Activity
Exclude the images, then return every line below exactly as written.

Supplied material
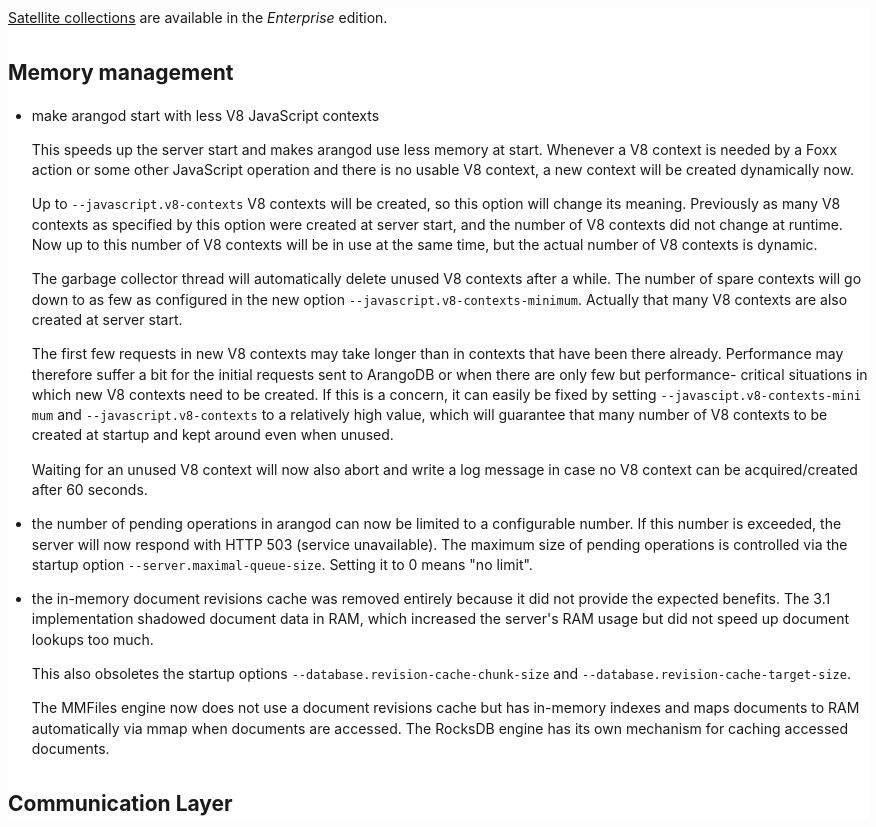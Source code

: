 [Satellite collections](../Administration/Satellites.md)
are available in the *Enterprise* edition.


Memory management
-----------------

* make arangod start with less V8 JavaScript contexts

  This speeds up the server start and makes arangod use less memory at start.
  Whenever a V8 context is needed by a Foxx action or some other JavaScript operation 
  and there is no usable V8 context, a new context will be created dynamically now.

  Up to `--javascript.v8-contexts` V8 contexts will be created, so this option 
  will change its meaning. Previously as many V8 contexts as specified by this 
  option were created at server start, and the number of V8 contexts did not
  change at runtime. Now up to this number of V8 contexts will be in use at the 
  same time, but the actual number of V8 contexts is dynamic.

  The garbage collector thread will automatically delete unused V8 contexts after 
  a while. The number of spare contexts will go down to as few as configured in 
  the new option `--javascript.v8-contexts-minimum`. Actually that many V8 contexts 
  are also created at server start.

  The first few requests in new V8 contexts may take longer than in contexts 
  that have been there already. Performance may therefore suffer a bit for the
  initial requests sent to ArangoDB or when there are only few but performance-
  critical situations in which new V8 contexts need to be created. If this is a 
  concern, it can easily be fixed by setting `--javascipt.v8-contexts-minimum`
  and `--javascript.v8-contexts` to a relatively high value, which will guarantee
  that many number of V8 contexts to be created at startup and kept around even
  when unused.

  Waiting for an unused V8 context will now also abort and write a log message
  in case no V8 context can be acquired/created after 60 seconds.

* the number of pending operations in arangod can now be limited to a configurable
  number. If this number is exceeded, the server will now respond with HTTP 503
  (service unavailable). The maximum size of pending operations is controlled via
  the startup option `--server.maximal-queue-size`. Setting it to 0 means "no limit".

* the in-memory document revisions cache was removed entirely because it did not
  provide the expected benefits. The 3.1 implementation shadowed document data in 
  RAM, which increased the server's RAM usage but did not speed up document lookups
  too much.
 
  This also obsoletes the startup options `--database.revision-cache-chunk-size` and
  `--database.revision-cache-target-size`.

  The MMFiles engine now does not use a document revisions cache but has in-memory
  indexes and maps documents to RAM automatically via mmap when documents are
  accessed. The RocksDB engine has its own mechanism for caching accessed documents.


Communication Layer
-------------------
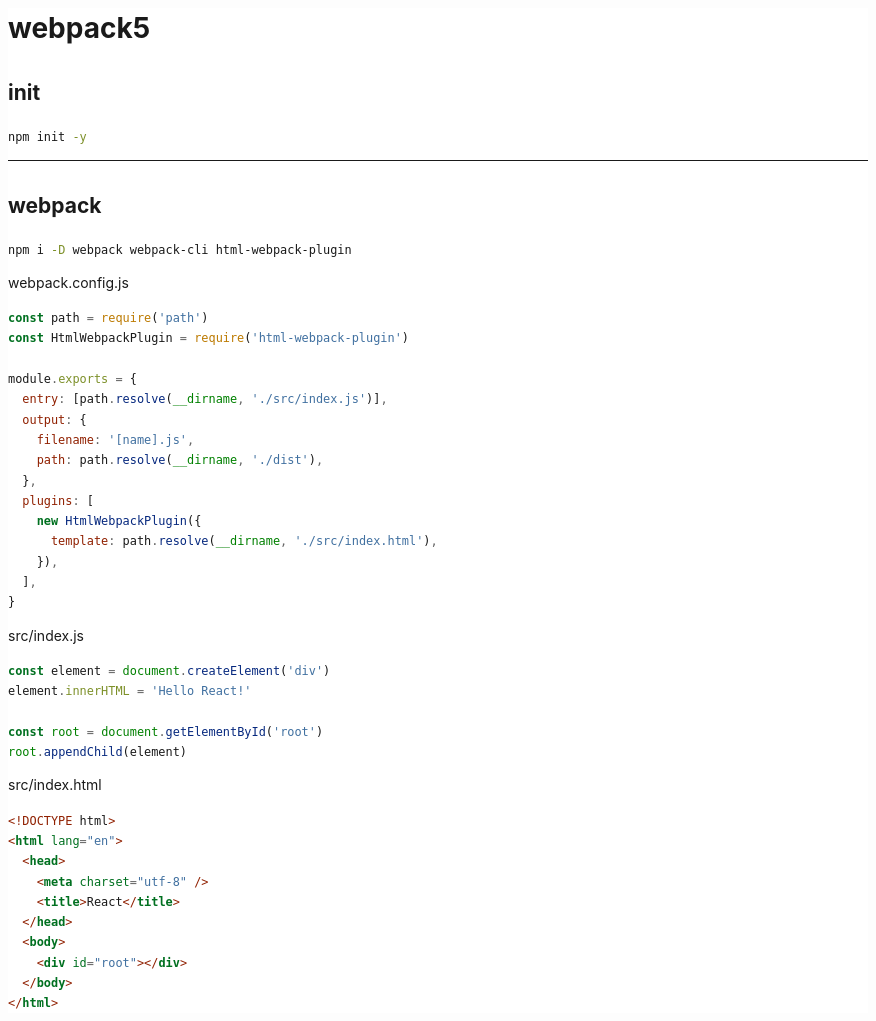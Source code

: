 # webpack5



## init

```bash
npm init -y
```

---

## webpack

```bash
npm i -D webpack webpack-cli html-webpack-plugin
```

webpack.config.js

```javascript
const path = require('path')
const HtmlWebpackPlugin = require('html-webpack-plugin')

module.exports = {
  entry: [path.resolve(__dirname, './src/index.js')],
  output: {
    filename: '[name].js',
    path: path.resolve(__dirname, './dist'),
  },
  plugins: [
    new HtmlWebpackPlugin({
      template: path.resolve(__dirname, './src/index.html'),
    }),
  ],
}

```

src/index.js

```javascript
const element = document.createElement('div')
element.innerHTML = 'Hello React!'

const root = document.getElementById('root')
root.appendChild(element)

```

src/index.html

```html
<!DOCTYPE html>
<html lang="en">
  <head>
    <meta charset="utf-8" />
    <title>React</title>
  </head>
  <body>
    <div id="root"></div>
  </body>
</html>
```
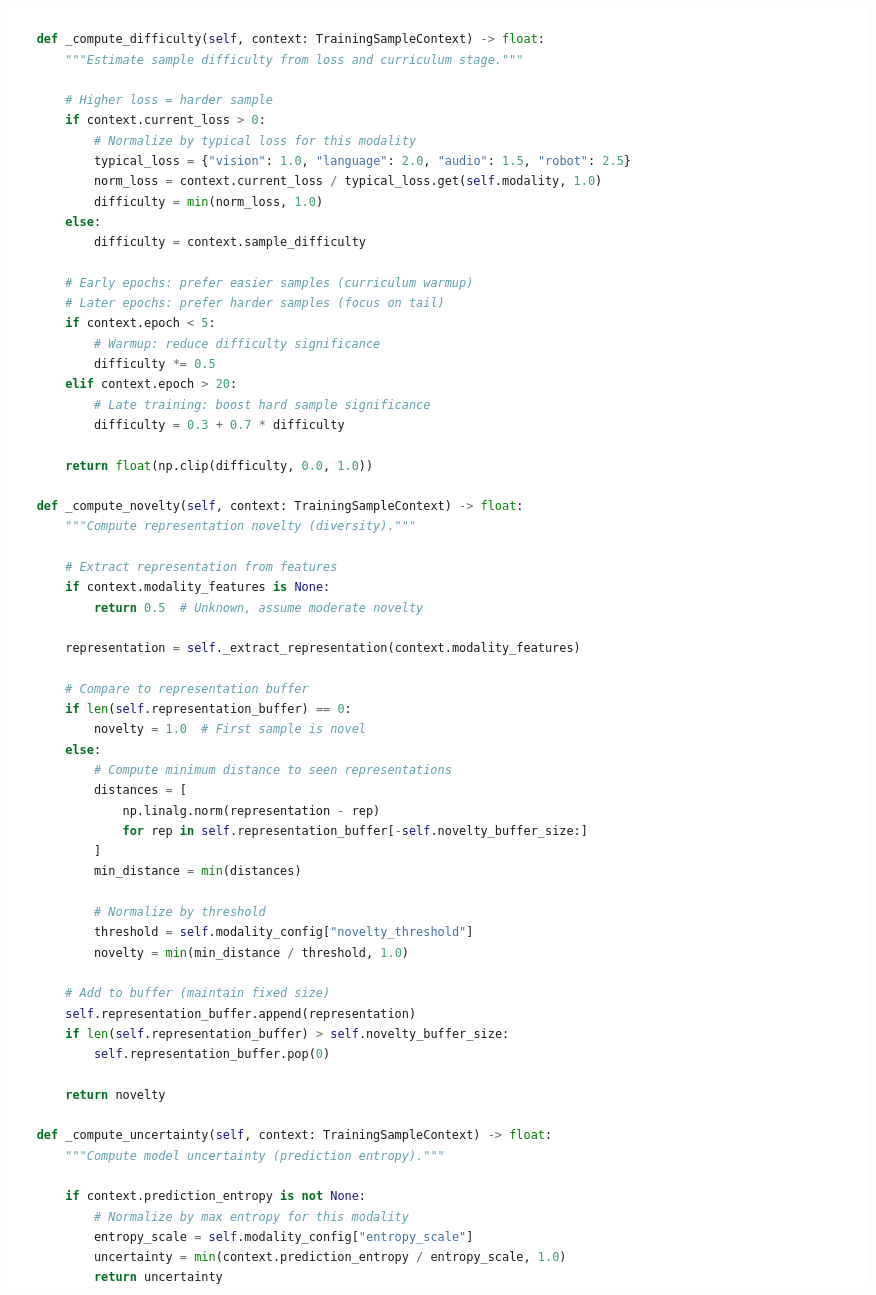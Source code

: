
 ```python

    def _compute_difficulty(self, context: TrainingSampleContext) -> float:
        """Estimate sample difficulty from loss and curriculum stage."""

        # Higher loss = harder sample
        if context.current_loss > 0:
            # Normalize by typical loss for this modality
            typical_loss = {"vision": 1.0, "language": 2.0, "audio": 1.5, "robot": 2.5}
            norm_loss = context.current_loss / typical_loss.get(self.modality, 1.0)
            difficulty = min(norm_loss, 1.0)
        else:
            difficulty = context.sample_difficulty

        # Early epochs: prefer easier samples (curriculum warmup)
        # Later epochs: prefer harder samples (focus on tail)
        if context.epoch < 5:
            # Warmup: reduce difficulty significance
            difficulty *= 0.5
        elif context.epoch > 20:
            # Late training: boost hard sample significance
            difficulty = 0.3 + 0.7 * difficulty

        return float(np.clip(difficulty, 0.0, 1.0))

    def _compute_novelty(self, context: TrainingSampleContext) -> float:
        """Compute representation novelty (diversity)."""

        # Extract representation from features
        if context.modality_features is None:
            return 0.5  # Unknown, assume moderate novelty

        representation = self._extract_representation(context.modality_features)

        # Compare to representation buffer
        if len(self.representation_buffer) == 0:
            novelty = 1.0  # First sample is novel
        else:
            # Compute minimum distance to seen representations
            distances = [
                np.linalg.norm(representation - rep)
                for rep in self.representation_buffer[-self.novelty_buffer_size:]
            ]
            min_distance = min(distances)

            # Normalize by threshold
            threshold = self.modality_config["novelty_threshold"]
            novelty = min(min_distance / threshold, 1.0)

        # Add to buffer (maintain fixed size)
        self.representation_buffer.append(representation)
        if len(self.representation_buffer) > self.novelty_buffer_size:
            self.representation_buffer.pop(0)

        return novelty

    def _compute_uncertainty(self, context: TrainingSampleContext) -> float:
        """Compute model uncertainty (prediction entropy)."""

        if context.prediction_entropy is not None:
            # Normalize by max entropy for this modality
            entropy_scale = self.modality_config["entropy_scale"]
            uncertainty = min(context.prediction_entropy / entropy_scale, 1.0)
            return uncertainty
```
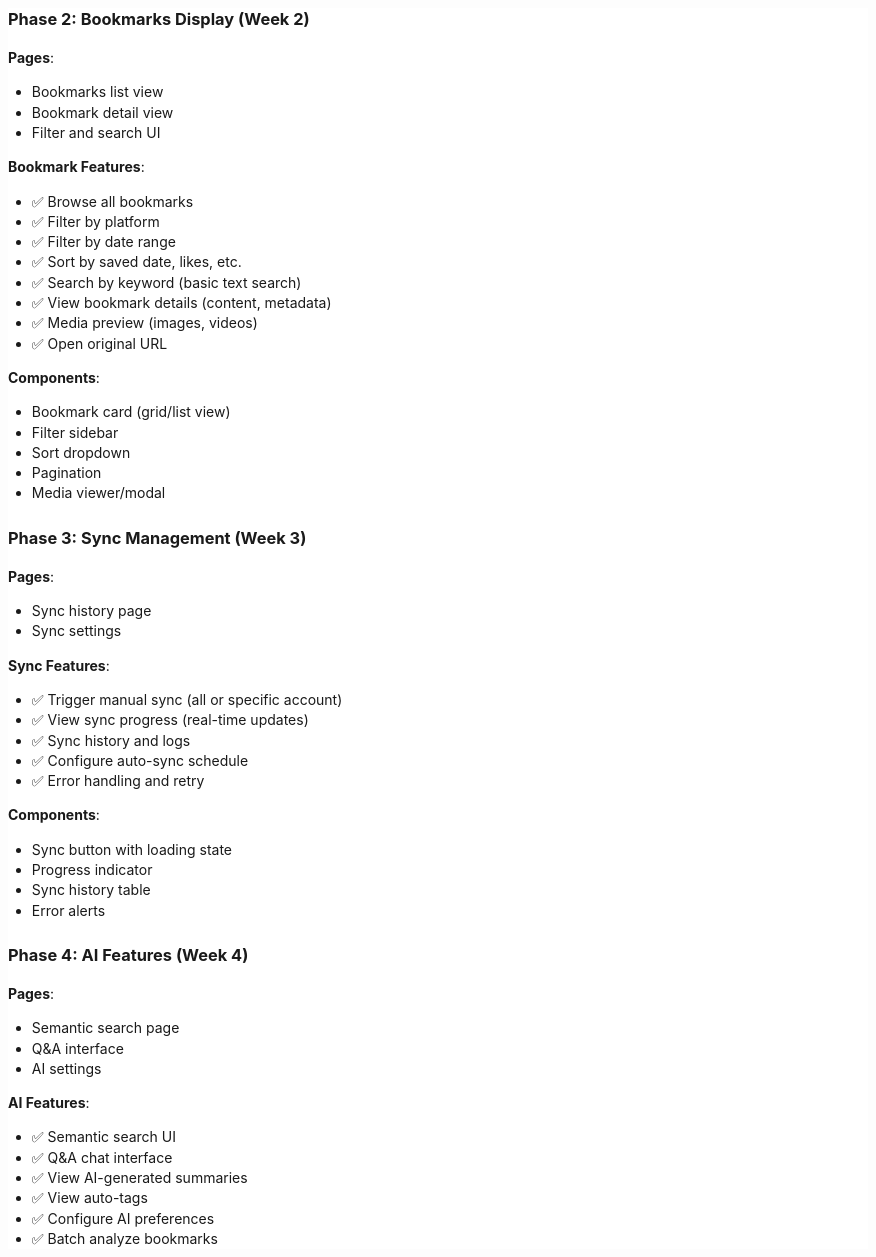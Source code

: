 ### Phase 2: Bookmarks Display (Week 2)

**Pages**:
- Bookmarks list view
- Bookmark detail view
- Filter and search UI

**Bookmark Features**:
- ✅ Browse all bookmarks
- ✅ Filter by platform
- ✅ Filter by date range
- ✅ Sort by saved date, likes, etc.
- ✅ Search by keyword (basic text search)
- ✅ View bookmark details (content, metadata)
- ✅ Media preview (images, videos)
- ✅ Open original URL

**Components**:
- Bookmark card (grid/list view)
- Filter sidebar
- Sort dropdown
- Pagination
- Media viewer/modal

### Phase 3: Sync Management (Week 3)

**Pages**:
- Sync history page
- Sync settings

**Sync Features**:
- ✅ Trigger manual sync (all or specific account)
- ✅ View sync progress (real-time updates)
- ✅ Sync history and logs
- ✅ Configure auto-sync schedule
- ✅ Error handling and retry

**Components**:
- Sync button with loading state
- Progress indicator
- Sync history table
- Error alerts

### Phase 4: AI Features (Week 4)

**Pages**:
- Semantic search page
- Q&A interface
- AI settings

**AI Features**:
- ✅ Semantic search UI
- ✅ Q&A chat interface
- ✅ View AI-generated summaries
- ✅ View auto-tags
- ✅ Configure AI preferences
- ✅ Batch analyze bookmarks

Solved exercise
Source code

: [Satellite collections](../Administration/Satellites.md)
are available in the *Enterprise* edition.


Memory management
-----------------

* make arangod start with less V8 JavaScript contexts

  This speeds up the server start and makes arangod use less memory at start.
  Whenever a V8 context is needed by a Foxx action or some other JavaScript operation 
  and there is no usable V8 context, a new context will be created dynamically now.

  Up to `--javascript.v8-contexts` V8 contexts will be created, so this option 
  will change its meaning. Previously as many V8 contexts as specified by this 
  option were created at server start, and the number of V8 contexts did not
  change at runtime. Now up to this number of V8 contexts will be in use at the 
  same time, but the actual number of V8 contexts is dynamic.

  The garbage collector thread will automatically delete unused V8 contexts after 
  a while. The number of spare contexts will go down to as few as configured in 
  the new option `--javascript.v8-contexts-minimum`. Actually that many V8 contexts 
  are also created at server start.

  The first few requests in new V8 contexts may take longer than in contexts 
  that have been there already. Performance may therefore suffer a bit for the
  initial requests sent to ArangoDB or when there are only few but performance-
  critical situations in which new V8 contexts need to be created. If this is a 
  concern, it can easily be fixed by setting `--javascipt.v8-contexts-minimum`
  and `--javascript.v8-contexts` to a relatively high value, which will guarantee
  that many number of V8 contexts to be created at startup and kept around even
  when unused.

  Waiting for an unused V8 context will now also abort and write a log message
  in case no V8 context can be acquired/created after 60 seconds.

* the number of pending operations in arangod can now be limited to a configurable
  number. If this number is exceeded, the server will now respond with HTTP 503
  (service unavailable). The maximum size of pending operations is controlled via
  the startup option `--server.maximal-queue-size`. Setting it to 0 means "no limit".

* the in-memory document revisions cache was removed entirely because it did not
  provide the expected benefits. The 3.1 implementation shadowed document data in 
  RAM, which increased the server's RAM usage but did not speed up document lookups
  too much.
 
  This also obsoletes the startup options `--database.revision-cache-chunk-size` and
  `--database.revision-cache-target-size`.

  The MMFiles engine now does not use a document revisions cache but has in-memory
  indexes and maps documents to RAM automatically via mmap when documents are
  accessed. The RocksDB engine has its own mechanism for caching accessed documents.


Communication Layer
-------------------
Source code

: # webpack5



## init

```bash
npm init -y
```

---

## webpack

```bash
npm i -D webpack webpack-cli html-webpack-plugin
```

webpack.config.js

```javascript
const path = require('path')
const HtmlWebpackPlugin = require('html-webpack-plugin')

module.exports = {
  entry: [path.resolve(__dirname, './src/index.js')],
  output: {
    filename: '[name].js',
    path: path.resolve(__dirname, './dist'),
  },
  plugins: [
    new HtmlWebpackPlugin({
      template: path.resolve(__dirname, './src/index.html'),
    }),
  ],
}

```

src/index.js

```javascript
const element = document.createElement('div')
element.innerHTML = 'Hello React!'

const root = document.getElementById('root')
root.appendChild(element)

```

src/index.html

```html
<!DOCTYPE html>
<html lang="en">
  <head>
    <meta charset="utf-8" />
    <title>React</title>
  </head>
  <body>
    <div id="root"></div>
  </body>
</html>
```
Source code

:
 ```python

    def _compute_difficulty(self, context: TrainingSampleContext) -> float:
        """Estimate sample difficulty from loss and curriculum stage."""

        # Higher loss = harder sample
        if context.current_loss > 0:
            # Normalize by typical loss for this modality
            typical_loss = {"vision": 1.0, "language": 2.0, "audio": 1.5, "robot": 2.5}
            norm_loss = context.current_loss / typical_loss.get(self.modality, 1.0)
            difficulty = min(norm_loss, 1.0)
        else:
            difficulty = context.sample_difficulty

        # Early epochs: prefer easier samples (curriculum warmup)
        # Later epochs: prefer harder samples (focus on tail)
        if context.epoch < 5:
            # Warmup: reduce difficulty significance
            difficulty *= 0.5
        elif context.epoch > 20:
            # Late training: boost hard sample significance
            difficulty = 0.3 + 0.7 * difficulty

        return float(np.clip(difficulty, 0.0, 1.0))

    def _compute_novelty(self, context: TrainingSampleContext) -> float:
        """Compute representation novelty (diversity)."""

        # Extract representation from features
        if context.modality_features is None:
            return 0.5  # Unknown, assume moderate novelty

        representation = self._extract_representation(context.modality_features)

        # Compare to representation buffer
        if len(self.representation_buffer) == 0:
            novelty = 1.0  # First sample is novel
        else:
            # Compute minimum distance to seen representations
            distances = [
                np.linalg.norm(representation - rep)
                for rep in self.representation_buffer[-self.novelty_buffer_size:]
            ]
            min_distance = min(distances)

            # Normalize by threshold
            threshold = self.modality_config["novelty_threshold"]
            novelty = min(min_distance / threshold, 1.0)

        # Add to buffer (maintain fixed size)
        self.representation_buffer.append(representation)
        if len(self.representation_buffer) > self.novelty_buffer_size:
            self.representation_buffer.pop(0)

        return novelty

    def _compute_uncertainty(self, context: TrainingSampleContext) -> float:
        """Compute model uncertainty (prediction entropy)."""

        if context.prediction_entropy is not None:
            # Normalize by max entropy for this modality
            entropy_scale = self.modality_config["entropy_scale"]
            uncertainty = min(context.prediction_entropy / entropy_scale, 1.0)
            return uncertainty
```
Source code

: ### Phase 2: Bookmarks Display (Week 2)

**Pages**:
- Bookmarks list view
- Bookmark detail view
- Filter and search UI

**Bookmark Features**:
- ✅ Browse all bookmarks
- ✅ Filter by platform
- ✅ Filter by date range
- ✅ Sort by saved date, likes, etc.
- ✅ Search by keyword (basic text search)
- ✅ View bookmark details (content, metadata)
- ✅ Media preview (images, videos)
- ✅ Open original URL

**Components**:
- Bookmark card (grid/list view)
- Filter sidebar
- Sort dropdown
- Pagination
- Media viewer/modal

### Phase 3: Sync Management (Week 3)

**Pages**:
- Sync history page
- Sync settings

**Sync Features**:
- ✅ Trigger manual sync (all or specific account)
- ✅ View sync progress (real-time updates)
- ✅ Sync history and logs
- ✅ Configure auto-sync schedule
- ✅ Error handling and retry

**Components**:
- Sync button with loading state
- Progress indicator
- Sync history table
- Error alerts

### Phase 4: AI Features (Week 4)

**Pages**:
- Semantic search page
- Q&A interface
- AI settings

**AI Features**:
- ✅ Semantic search UI
- ✅ Q&A chat interface
- ✅ View AI-generated summaries
- ✅ View auto-tags
- ✅ Configure AI preferences
- ✅ Batch analyze bookmarks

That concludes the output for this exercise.